概述
VLWM(Vision Language World Model) 是一种视觉语言世界模型(Vision Language World Model),旨在实现视觉观察的自然语言世界建模。该模型在自然视频上进行训练,能够理解和预测视觉环境中的动态变化。

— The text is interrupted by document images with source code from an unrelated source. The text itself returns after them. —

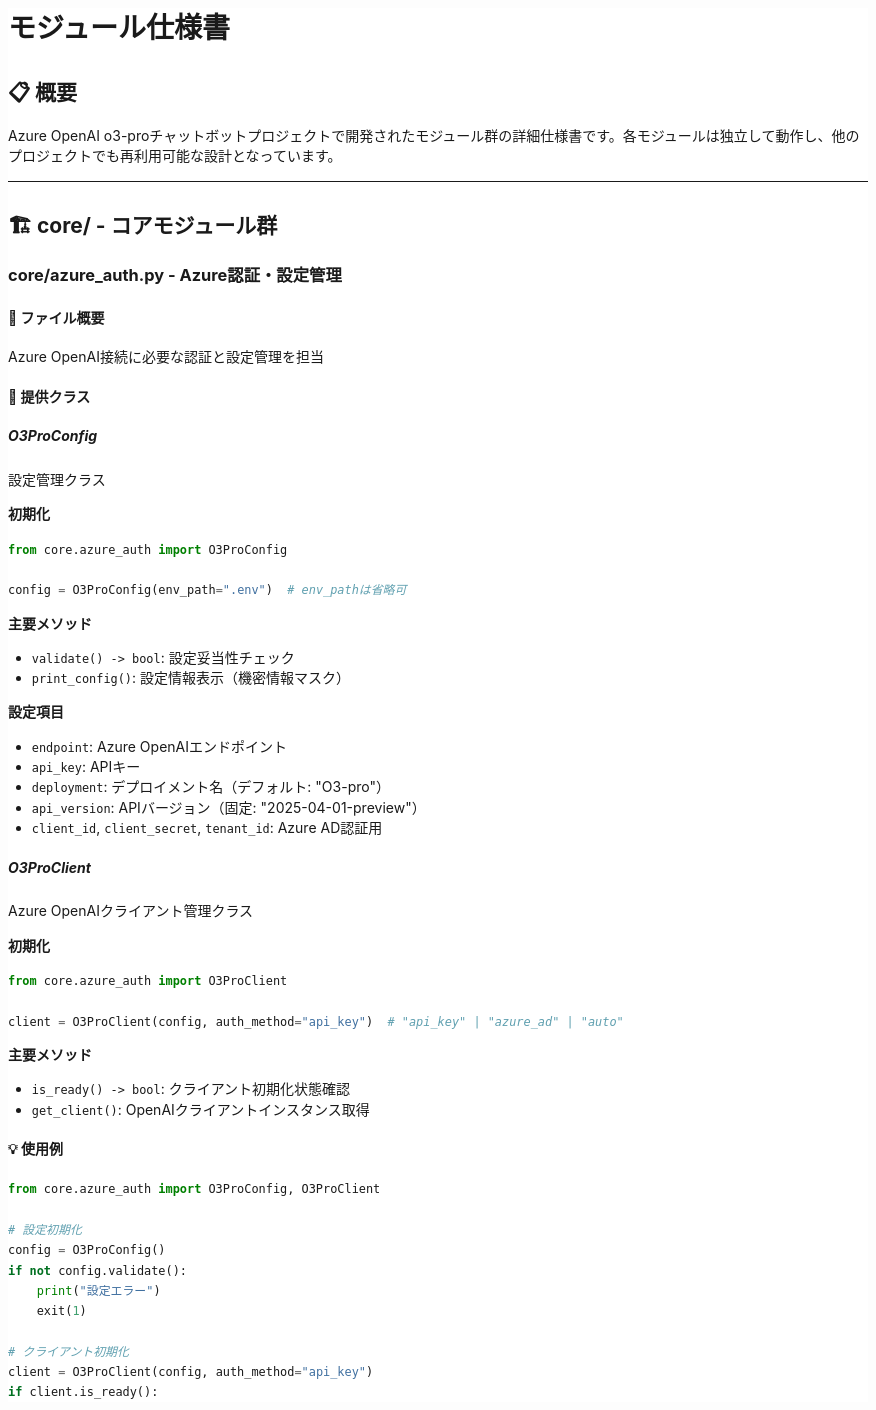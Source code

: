 # モジュール仕様書

## 📋 概要

Azure OpenAI o3-proチャットボットプロジェクトで開発されたモジュール群の詳細仕様書です。各モジュールは独立して動作し、他のプロジェクトでも再利用可能な設計となっています。

---

## 🏗️ core/ - コアモジュール群

### core/azure_auth.py - Azure認証・設定管理

#### 📁 ファイル概要
Azure OpenAI接続に必要な認証と設定管理を担当

#### 🔧 提供クラス

##### O3ProConfig
設定管理クラス

**初期化**
```python
from core.azure_auth import O3ProConfig

config = O3ProConfig(env_path=".env")  # env_pathは省略可
```

**主要メソッド**
- `validate() -> bool`: 設定妥当性チェック
- `print_config()`: 設定情報表示（機密情報マスク）

**設定項目**
- `endpoint`: Azure OpenAIエンドポイント
- `api_key`: APIキー
- `deployment`: デプロイメント名（デフォルト: "O3-pro"）
- `api_version`: APIバージョン（固定: "2025-04-01-preview"）
- `client_id`, `client_secret`, `tenant_id`: Azure AD認証用

##### O3ProClient
Azure OpenAIクライアント管理クラス

**初期化**
```python
from core.azure_auth import O3ProClient

client = O3ProClient(config, auth_method="api_key")  # "api_key" | "azure_ad" | "auto"
```

**主要メソッド**
- `is_ready() -> bool`: クライアント初期化状態確認
- `get_client()`: OpenAIクライアントインスタンス取得

#### 💡 使用例
```python
from core.azure_auth import O3ProConfig, O3ProClient

# 設定初期化
config = O3ProConfig()
if not config.validate():
    print("設定エラー")
    exit(1)

# クライアント初期化
client = O3ProClient(config, auth_method="api_key")
if client.is_ready():
```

VLWM的核心目标是构建一个能够理解视觉世界并预测其演化的统一框架,为世界模型与规划推理融合提供视觉基础。
核心能力
VLWM具备以下核心能力:
1. 目标达成推断
模型能够推断总体目标的达成情况,即给定当前观察和目标描述,判断目标是否已经实现。这是世界模型的基本能力之一。
2. 轨迹预测
模型能够预测由交错动作和世界状态变化组成的轨迹。具体而言:
- 输入:当前视觉观察 + 一系列动作序列
- 输出:预测的世界状态序列
这种能力使得模型能够模拟不同动作序列的潜在后果。
3. 迭代自我优化
VLWM支持迭代LLM自我优化条件于压缩未来观察。这意味着模型可以根据预测结果不断调整和优化其内部表示,实现持续改进。
系统设计
Tree of Captions
Tree of Captions(字幕树) 是VLWM的核心组件,用于压缩未来观察。其工作原理:
- 对未来观察序列生成多层次的描述(captions)
- 建立描述之间的层次结构
- 利用压缩的语义表示进行高效推理
这种方法将高维视觉信息压缩为可处理的语言表示,大大降低了计算复杂度。
动作策略
动作策略模块的主要作用是促进反应式System-1计划解码。该模块:
- 提供快速的动作建议
- 支持实时决策
- 与环境进行快速交互
动态模型
动态模型模块的核心功能是促进反思式System-2规划。其特点包括:
- 深度推理和规划
- 多步未来预测
- 代价最小化搜索
System-1与System-2双系统架构
VLWM采用类似人类认知的双系统架构:
| 系统 | 类型 | 特点 | 应用场景 |
|---|---|---|---|
| System-1 | 快思考 | 单次rollout生成计划 | 反应式决策、实时控制 |
| System-2 | 慢思考 | 搜索多个动作,成本最小化推理新世界状态 | 复杂规划、深度推理 |
System-1:反应式计划解码
System-1采用单次rollout方式生成计划,具有以下特点:
- 速度优先:追求快速响应
- 直接映射:从观察到动作的直接转换
- 计算高效:无需复杂的搜索过程
System-2:反思式规划
System-2采用多动作搜索 + 成本最小化推理的方式:
- 探索多个动作:生成多个可能的动作候选
- 推理新世界状态:预测每个动作对应的未来状态
- 成本最小化:选择总代价最小的动作序列
- 反思优化:根据预测结果调整策略
这种设计使得VLWM能够在需要深度思考的场景中做出更优决策。
评估结果
VLWM在多个基准上取得了优异表现:
| 基准 | 任务类型 | 性能 |
|---|---|---|
| VPA | Visual Planning Achievement | SOTA(最优) |
| RoboVQA | Robotic Visual Question Answering | 领先水平 |
| WorldPrediction | World Prediction | 显著提升 |
VPA任务
VPA(Visual Planning Achievement)任务评估模型将视觉目标转化为可执行计划的能力。VLWM在该任务上达到SOTA水平,超越先前方法。
RoboVQA基准
RoboVQA评估机器人视觉问答能力,VLWM展现出强大的视觉理解和推理能力。
WorldPrediction基准
WorldPrediction测试模型预测未来世界状态的能力,VLWM通过Tree of Captions等技术实现了显著性能提升。
技术总结
VLWM通过以下创新设计实现了强大的视觉语言世界建模能力:
- 统一表示:将视觉观察映射到语言空间,实现跨模态理解
- Tree of Captions:高效压缩和表示未来观察
- 双系统架构:兼顾反应速度和规划深度
- 迭代优化:支持模型的持续自我改进
该模型为具身智能、机器人规划、自动驾驶等领域提供了重要的基础能力支撑。